Q&Aセクハラ対策のお悩み

今回の“あるあるお悩み”は「職場のセクシュアルハラスメント」です。
Q.私は、管理職をしていますが、先日、部下の女性社員から「ある人からセクハラされて困っています」という相談を受けました。「一方聞いて沙汰するな」といいますが、会社としてこの問題にどう対処すべきでしょうか。
A.職場におけるセクシュアルハラスメントについては、これまでも男女雇用機会均等法、育児・介護休業法により、事業主に防止対策を講じることが義務づけられていましたが、2020年6月1日、「改正労働施策総合推進法」が施行されたことによって、セクハラ等の防止対策はいっそう強化されています。
 職場におけるセクシュアルハラスメントとは、「職場において行われる、労働者の意に反する性的な言動に対する労働者の対応により、その労働者が労働条件について不利益を受けたり、性的な言動により就業環境が害されること」(厚生労働省リーフレット)をいいます。
 会社がセクハラ対策を怠ると、使用者責任を問われ、適切な措置を怠ったことに対する損害賠償責任も追及されかねません。当然、会社は社会的信用を失うことにもなります。あなたが管理職として認識しておかなければいけないことは、会社にはセクハラ防止対策を講じる義務があるということです。
 
さて、ここからは今回のお悩みについて、具体的にどうしたらいいのか考えてみます。セクハラやパワハラの相談に向き合う際に大切なことは「相談者の気持ちに寄り添い、相談者を守る」ことです。

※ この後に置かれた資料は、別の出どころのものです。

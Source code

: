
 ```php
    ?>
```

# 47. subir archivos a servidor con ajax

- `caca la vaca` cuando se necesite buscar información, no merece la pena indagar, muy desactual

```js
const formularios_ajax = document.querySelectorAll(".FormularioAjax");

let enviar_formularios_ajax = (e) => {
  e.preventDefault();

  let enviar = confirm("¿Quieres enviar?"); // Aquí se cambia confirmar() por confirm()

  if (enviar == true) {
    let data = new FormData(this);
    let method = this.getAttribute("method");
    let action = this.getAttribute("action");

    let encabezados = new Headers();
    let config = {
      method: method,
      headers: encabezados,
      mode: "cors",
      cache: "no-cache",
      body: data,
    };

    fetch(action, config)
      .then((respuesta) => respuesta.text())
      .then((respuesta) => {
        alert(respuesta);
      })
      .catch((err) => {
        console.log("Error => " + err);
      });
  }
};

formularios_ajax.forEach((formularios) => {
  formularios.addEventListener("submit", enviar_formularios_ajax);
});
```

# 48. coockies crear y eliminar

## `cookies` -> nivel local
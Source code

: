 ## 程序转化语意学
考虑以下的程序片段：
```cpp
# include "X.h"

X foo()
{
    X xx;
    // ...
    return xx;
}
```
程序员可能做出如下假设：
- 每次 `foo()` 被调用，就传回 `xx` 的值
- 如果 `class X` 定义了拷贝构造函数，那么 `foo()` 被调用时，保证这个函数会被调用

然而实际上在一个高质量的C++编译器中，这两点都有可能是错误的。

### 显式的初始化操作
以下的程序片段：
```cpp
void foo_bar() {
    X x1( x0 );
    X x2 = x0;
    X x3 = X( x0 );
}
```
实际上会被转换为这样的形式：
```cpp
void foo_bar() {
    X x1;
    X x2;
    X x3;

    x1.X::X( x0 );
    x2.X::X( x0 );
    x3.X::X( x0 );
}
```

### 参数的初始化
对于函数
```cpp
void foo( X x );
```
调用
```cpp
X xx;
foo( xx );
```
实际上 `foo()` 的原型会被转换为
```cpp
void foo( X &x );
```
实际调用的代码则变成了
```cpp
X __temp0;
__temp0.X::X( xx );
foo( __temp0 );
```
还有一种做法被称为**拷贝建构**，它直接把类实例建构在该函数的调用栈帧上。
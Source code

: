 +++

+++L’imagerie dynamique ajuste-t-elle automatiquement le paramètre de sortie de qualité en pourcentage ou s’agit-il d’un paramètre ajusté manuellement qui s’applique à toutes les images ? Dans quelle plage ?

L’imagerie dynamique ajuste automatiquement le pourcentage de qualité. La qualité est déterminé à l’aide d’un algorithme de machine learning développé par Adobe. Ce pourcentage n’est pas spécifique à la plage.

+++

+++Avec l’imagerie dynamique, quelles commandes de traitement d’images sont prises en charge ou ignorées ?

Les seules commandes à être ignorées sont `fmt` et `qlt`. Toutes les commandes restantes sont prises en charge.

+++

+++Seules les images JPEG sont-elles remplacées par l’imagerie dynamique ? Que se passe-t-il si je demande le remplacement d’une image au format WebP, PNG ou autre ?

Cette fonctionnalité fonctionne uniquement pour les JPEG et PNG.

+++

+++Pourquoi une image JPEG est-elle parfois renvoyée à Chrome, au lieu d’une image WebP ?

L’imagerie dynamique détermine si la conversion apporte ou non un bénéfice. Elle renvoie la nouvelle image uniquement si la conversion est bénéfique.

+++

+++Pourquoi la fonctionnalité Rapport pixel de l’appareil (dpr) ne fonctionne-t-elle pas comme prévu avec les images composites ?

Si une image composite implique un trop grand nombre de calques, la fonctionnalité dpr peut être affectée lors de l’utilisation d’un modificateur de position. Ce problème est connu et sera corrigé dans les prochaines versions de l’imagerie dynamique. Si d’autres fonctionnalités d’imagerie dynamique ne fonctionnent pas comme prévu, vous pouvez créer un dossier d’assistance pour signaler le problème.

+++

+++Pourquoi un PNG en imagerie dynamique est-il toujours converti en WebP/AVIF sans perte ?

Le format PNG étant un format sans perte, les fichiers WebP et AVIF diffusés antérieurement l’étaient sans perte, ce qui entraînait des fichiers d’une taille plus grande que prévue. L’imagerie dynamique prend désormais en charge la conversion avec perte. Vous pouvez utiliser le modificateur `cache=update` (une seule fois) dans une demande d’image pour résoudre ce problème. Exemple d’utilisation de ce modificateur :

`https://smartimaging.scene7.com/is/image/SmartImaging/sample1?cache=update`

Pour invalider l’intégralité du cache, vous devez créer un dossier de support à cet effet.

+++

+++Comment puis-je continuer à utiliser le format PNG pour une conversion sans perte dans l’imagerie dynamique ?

相談者は、セクハラした加害者から報復されることを一番恐れています。ですから、相談を受けた人は、被害者を守ることを最優先に考えないといけないのです。“不用意に”加害者を呼び出して事実関係を問いただすようなことをすると、相談者に「あんた会社に言ったやろ」「よくも言ったな」と迫り、なんらかの報復をしかねません。相談者はこれを恐れているのです。セクハラが表面化しない大きな理由がここにあります。とはいえ、会社にはセクハラ防止対策を講じる義務があります。
ではどうしたらいいのでしょうか。相談者にどうしてほしいか聞くと、半分以上の方は「何もしないでください。こうして話を聞いてもらうだけで心が落ち着きました」と言います。しかし、何もしないでくださいと言われて本当に何もしなかったら、それこそ何も解決しません。そのままにしておくと相談者はかなりの確率で会社を辞めてしまいます。いくら本人が望んだからといっても、加害者を放置していたら他の社員に示しがつかず、社内のモラルとモチベーションも低下します。

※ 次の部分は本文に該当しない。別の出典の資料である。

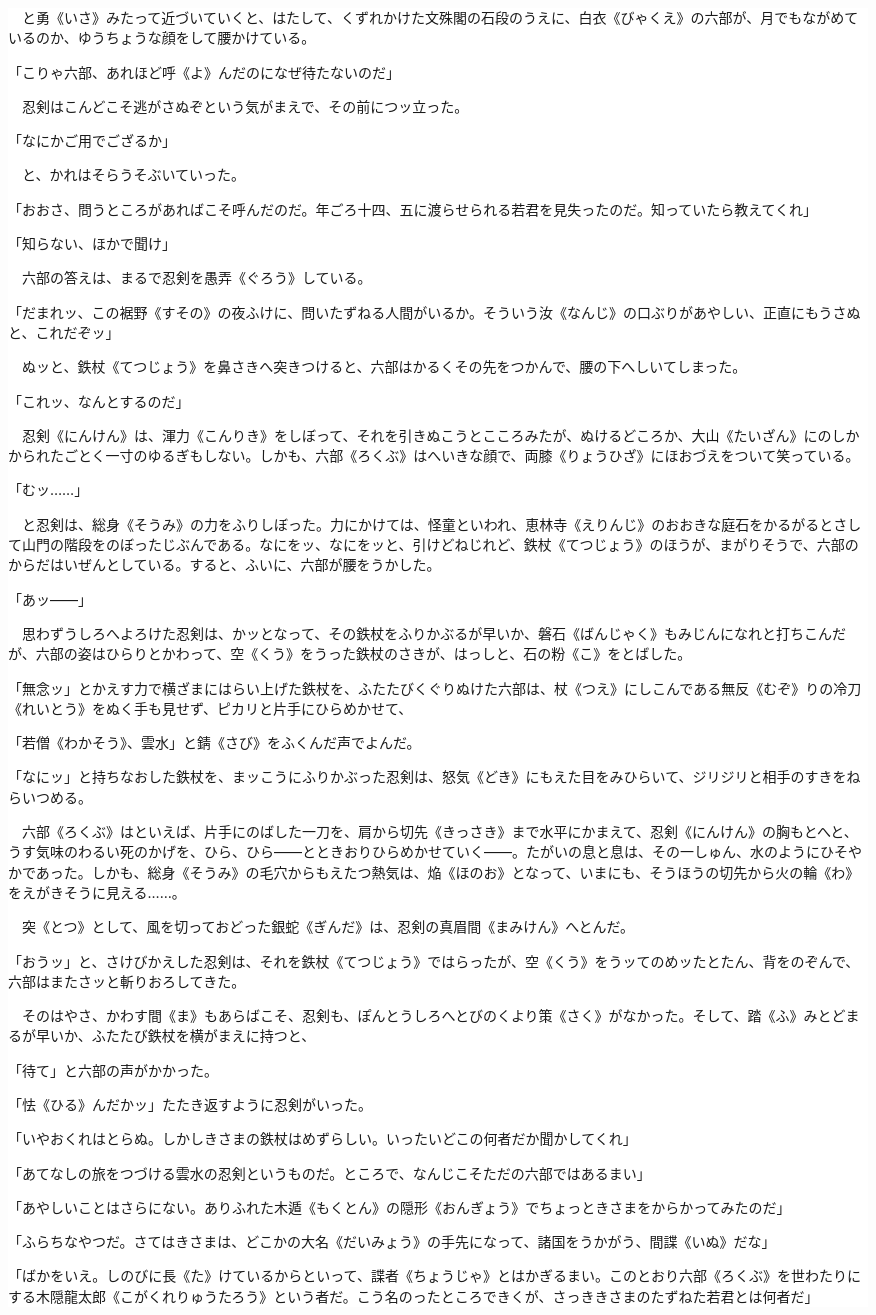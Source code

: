 　と勇《いさ》みたって近づいていくと、はたして、くずれかけた文殊閣の石段のうえに、白衣《びゃくえ》の六部が、月でもながめているのか、ゆうちょうな顔をして腰かけている。

「こりゃ六部、あれほど呼《よ》んだのになぜ待たないのだ」

　忍剣はこんどこそ逃がさぬぞという気がまえで、その前につッ立った。

「なにかご用でござるか」

　と、かれはそらうそぶいていった。

「おおさ、問うところがあればこそ呼んだのだ。年ごろ十四、五に渡らせられる若君を見失ったのだ。知っていたら教えてくれ」

「知らない、ほかで聞け」

　六部の答えは、まるで忍剣を愚弄《ぐろう》している。

「だまれッ、この裾野《すその》の夜ふけに、問いたずねる人間がいるか。そういう汝《なんじ》の口ぶりがあやしい、正直にもうさぬと、これだぞッ」

　ぬッと、鉄杖《てつじょう》を鼻さきへ突きつけると、六部はかるくその先をつかんで、腰の下へしいてしまった。

「これッ、なんとするのだ」

　忍剣《にんけん》は、渾力《こんりき》をしぼって、それを引きぬこうとこころみたが、ぬけるどころか、大山《たいざん》にのしかかられたごとく一寸のゆるぎもしない。しかも、六部《ろくぶ》はへいきな顔で、両膝《りょうひざ》にほおづえをついて笑っている。

「むッ……」

　と忍剣は、総身《そうみ》の力をふりしぼった。力にかけては、怪童といわれ、恵林寺《えりんじ》のおおきな庭石をかるがるとさして山門の階段をのぼったじぶんである。なにをッ、なにをッと、引けどねじれど、鉄杖《てつじょう》のほうが、まがりそうで、六部のからだはいぜんとしている。すると、ふいに、六部が腰をうかした。

「あッ――」

　思わずうしろへよろけた忍剣は、かッとなって、その鉄杖をふりかぶるが早いか、磐石《ばんじゃく》もみじんになれと打ちこんだが、六部の姿はひらりとかわって、空《くう》をうった鉄杖のさきが、はっしと、石の粉《こ》をとばした。

「無念ッ」とかえす力で横ざまにはらい上げた鉄杖を、ふたたびくぐりぬけた六部は、杖《つえ》にしこんである無反《むぞ》りの冷刀《れいとう》をぬく手も見せず、ピカリと片手にひらめかせて、

「若僧《わかそう》、雲水」と錆《さび》をふくんだ声でよんだ。

「なにッ」と持ちなおした鉄杖を、まッこうにふりかぶった忍剣は、怒気《どき》にもえた目をみひらいて、ジリジリと相手のすきをねらいつめる。

　六部《ろくぶ》はといえば、片手にのばした一刀を、肩から切先《きっさき》まで水平にかまえて、忍剣《にんけん》の胸もとへと、うす気味のわるい死のかげを、ひら、ひら――とときおりひらめかせていく――。たがいの息と息は、その一しゅん、水のようにひそやかであった。しかも、総身《そうみ》の毛穴からもえたつ熱気は、焔《ほのお》となって、いまにも、そうほうの切先から火の輪《わ》をえがきそうに見える……。

　突《とつ》として、風を切っておどった銀蛇《ぎんだ》は、忍剣の真眉間《まみけん》へとんだ。

「おうッ」と、さけびかえした忍剣は、それを鉄杖《てつじょう》ではらったが、空《くう》をうッてのめッたとたん、背をのぞんで、六部はまたさッと斬りおろしてきた。

　そのはやさ、かわす間《ま》もあらばこそ、忍剣も、ぽんとうしろへとびのくより策《さく》がなかった。そして、踏《ふ》みとどまるが早いか、ふたたび鉄杖を横がまえに持つと、

「待て」と六部の声がかかった。

「怯《ひる》んだかッ」たたき返すように忍剣がいった。

「いやおくれはとらぬ。しかしきさまの鉄杖はめずらしい。いったいどこの何者だか聞かしてくれ」

「あてなしの旅をつづける雲水の忍剣というものだ。ところで、なんじこそただの六部ではあるまい」

「あやしいことはさらにない。ありふれた木遁《もくとん》の隠形《おんぎょう》でちょっときさまをからかってみたのだ」

「ふらちなやつだ。さてはきさまは、どこかの大名《だいみょう》の手先になって、諸国をうかがう、間諜《いぬ》だな」

「ばかをいえ。しのびに長《た》けているからといって、諜者《ちょうじゃ》とはかぎるまい。このとおり六部《ろくぶ》を世わたりにする木隠龍太郎《こがくれりゅうたろう》という者だ。こう名のったところできくが、さっききさまのたずねた若君とは何者だ」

相談者から「私の名前は出さないでください、さりげなくセクハラを注意してください」と言われることもあります。私も、それに応じて社内報にセクハラは犯罪であることを記載したり、研修や朝礼等の場を使って、加害者を含めた全員に「こういう行為はしてはいけません」などと説明したりしたことがありますが、ハッキリ言ってあまり効果がありませんでした。なぜなら大半の人は悪ふざけ程度に考えており、罪の意識がほとんどないからです。ですから、研修などでセクハラが犯罪であることを話しても、人ごととしてとらえられてしまい、全くこちらの意図が伝わりません。当然、セクハラもなくなりません。

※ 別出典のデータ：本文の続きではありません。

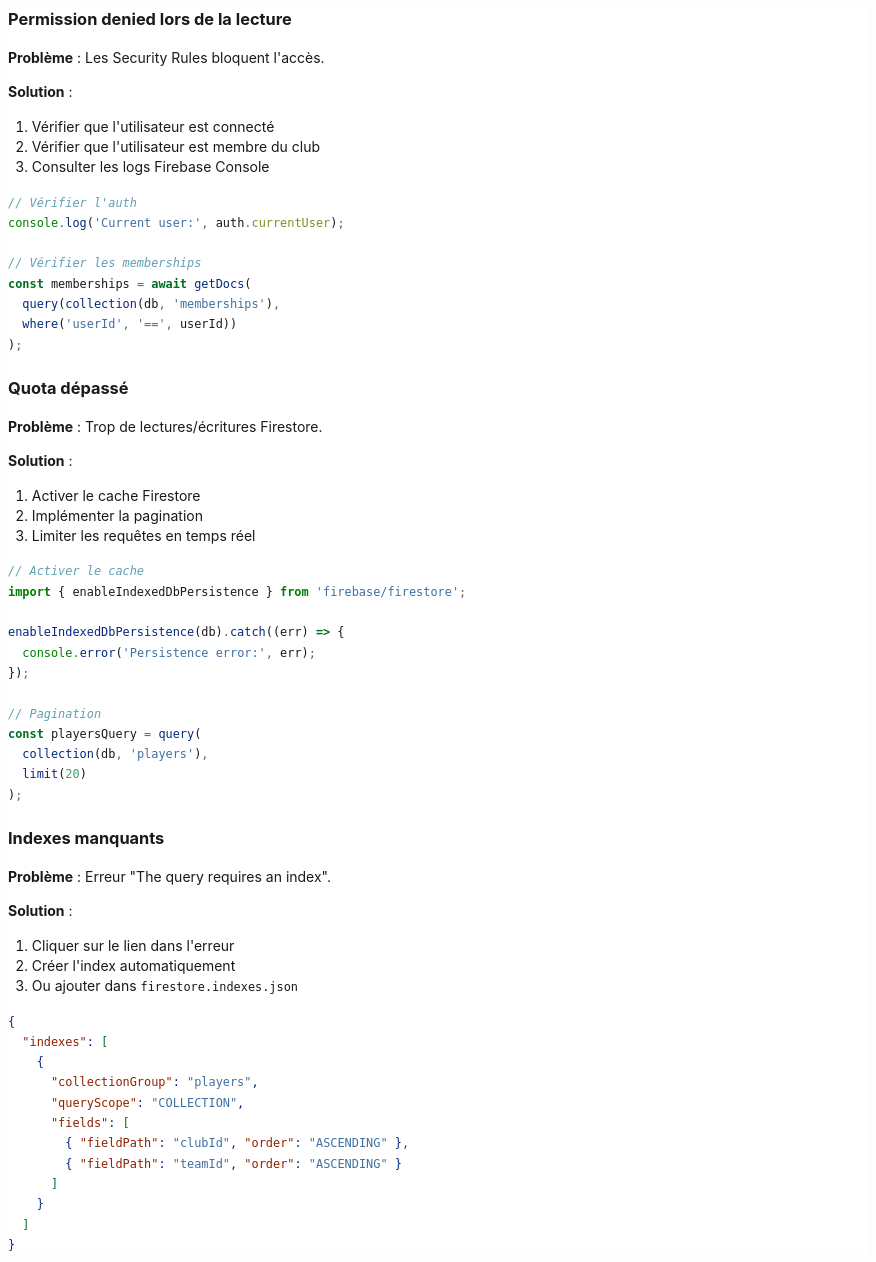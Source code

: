### Permission denied lors de la lecture

**Problème** : Les Security Rules bloquent l'accès.

**Solution** :
1. Vérifier que l'utilisateur est connecté
2. Vérifier que l'utilisateur est membre du club
3. Consulter les logs Firebase Console
```javascript
// Vérifier l'auth
console.log('Current user:', auth.currentUser);

// Vérifier les memberships
const memberships = await getDocs(
  query(collection(db, 'memberships'), 
  where('userId', '==', userId))
);
```

### Quota dépassé

**Problème** : Trop de lectures/écritures Firestore.

**Solution** :
1. Activer le cache Firestore
2. Implémenter la pagination
3. Limiter les requêtes en temps réel
```javascript
// Activer le cache
import { enableIndexedDbPersistence } from 'firebase/firestore';

enableIndexedDbPersistence(db).catch((err) => {
  console.error('Persistence error:', err);
});

// Pagination
const playersQuery = query(
  collection(db, 'players'),
  limit(20)
);
```

### Indexes manquants

**Problème** : Erreur "The query requires an index".

**Solution** :
1. Cliquer sur le lien dans l'erreur
2. Créer l'index automatiquement
3. Ou ajouter dans `firestore.indexes.json`
```json
{
  "indexes": [
    {
      "collectionGroup": "players",
      "queryScope": "COLLECTION",
      "fields": [
        { "fieldPath": "clubId", "order": "ASCENDING" },
        { "fieldPath": "teamId", "order": "ASCENDING" }
      ]
    }
  ]
}
```
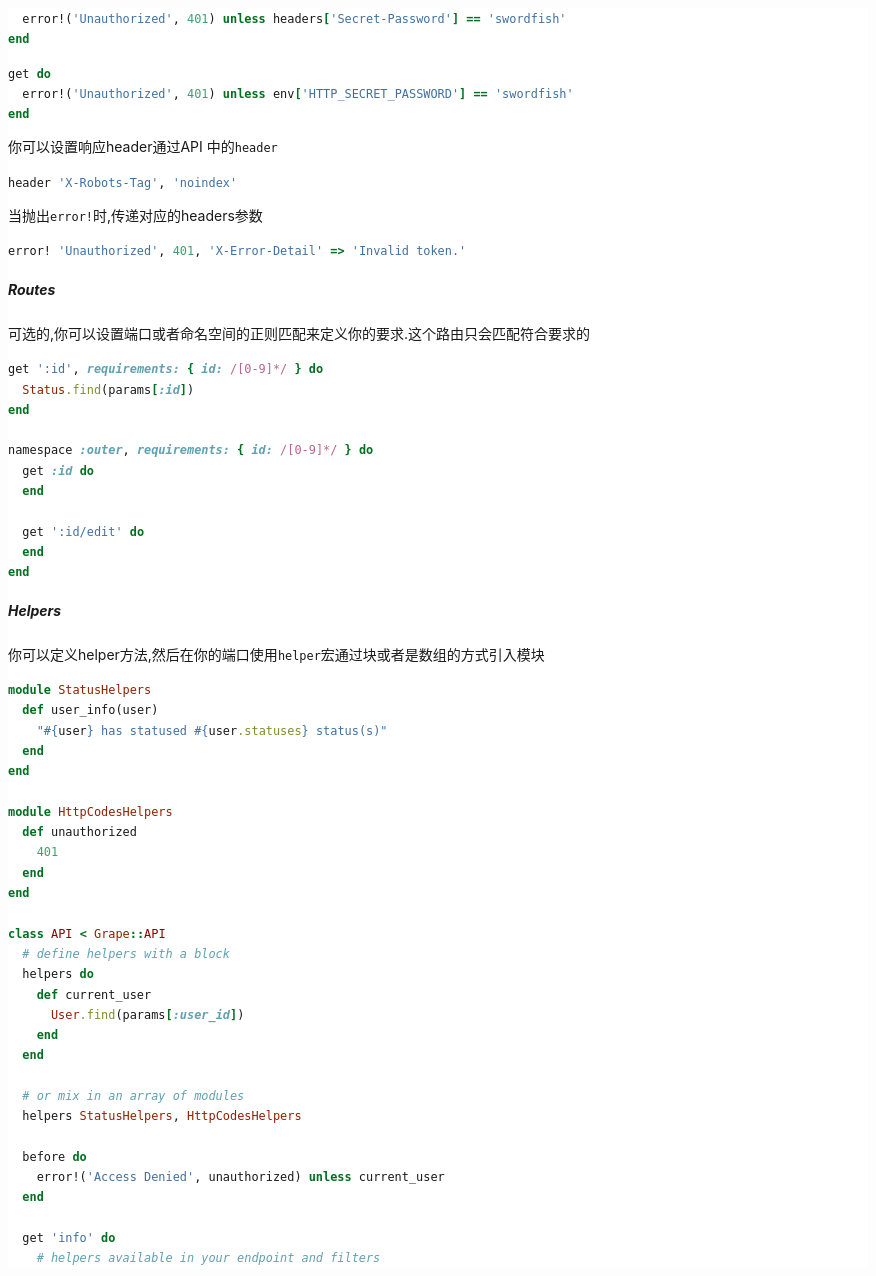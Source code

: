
 ```ruby
  error!('Unauthorized', 401) unless headers['Secret-Password'] == 'swordfish'
end
```
```ruby
get do
  error!('Unauthorized', 401) unless env['HTTP_SECRET_PASSWORD'] == 'swordfish'
end
```
你可以设置响应header通过API 中的`header`
```ruby
header 'X-Robots-Tag', 'noindex'

```
当抛出`error!`时,传递对应的headers参数
```ruby
error! 'Unauthorized', 401, 'X-Error-Detail' => 'Invalid token.'
```
##### Routes
可选的,你可以设置端口或者命名空间的正则匹配来定义你的要求.这个路由只会匹配符合要求的
```ruby
get ':id', requirements: { id: /[0-9]*/ } do
  Status.find(params[:id])
end

namespace :outer, requirements: { id: /[0-9]*/ } do
  get :id do
  end

  get ':id/edit' do
  end
end
```
##### Helpers
你可以定义helper方法,然后在你的端口使用`helper`宏通过块或者是数组的方式引入模块
```ruby
module StatusHelpers
  def user_info(user)
    "#{user} has statused #{user.statuses} status(s)"
  end
end

module HttpCodesHelpers
  def unauthorized
    401
  end
end

class API < Grape::API
  # define helpers with a block
  helpers do
    def current_user
      User.find(params[:user_id])
    end
  end

  # or mix in an array of modules
  helpers StatusHelpers, HttpCodesHelpers

  before do
    error!('Access Denied', unauthorized) unless current_user
  end

  get 'info' do
    # helpers available in your endpoint and filters
```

とどのつまり、加害者本人にセクハラを止めるように注意するしかないのです。とはいえ、絶対に被害者は守らなければいけません。問題はどう加害者に言うかです。
被害者の名前を出していいなら、ことは単純です。加害者を呼び出して、「あなたが○○さんにやっていることはセクハラです。セクハラは犯罪です。これ以上続けるとあなたは懲戒の対象になり、社会的な立場を失いかねません。直ちにセクハラ行為を止めてください」「会社にはセクハラ対策として防止措置を講じる義務があります」「あなたに言い分があればお聞きしますが、本人からそういう相談があったことは事実です」と伝えます。
デリケートで難しい対応が必要となるのは、「私の名前は絶対に相手に言わないでください」と言われた場合です。ストレートに「あなたからセクハラを受けたという相談がありました」と問いただせば、「そんなことをした覚えはない」勘違いじゃないのか」「そんなことを言ったのは誰や」と言い出すでしょう。周りに対して疑心暗鬼になり、犯人捜しも始まります。
個人攻撃につながらないようにすることがポイントです。例えば、「大変申し上げにくいのですが、あなたの性差別的な発言、飲食にしつこく誘う行為、性的な冗談、やたらと肩などを触ってくる行為によって、働く意欲が低下したり心身の不調を感じたりした人からの相談が複数件総務部にありました。もし心当たりがあるようでしたら、それはセクハラであり犯罪行為ですから直ちに止めてください」と言います。
もし、「自分には心当たりがない」ということなら、その人にも人権がありますので、第三者委員会の設置を求めて、徹底的に調査・検証することができる旨を説明します。その際、「第三者委員会で、セクハラの事実が確認された場合は、厳正に処罰いたしますが、よろしいですね」と念を押します。ここまで言えば、良心に恥じる言動をしている人は謝罪するものです。

セクハラ防止は、事業主・労働者の責務です。セクハラは、当事者のみならず会社組織にも多大な影響を与える経営問題であり、迅速な対応が必要であることを覚えておいてください。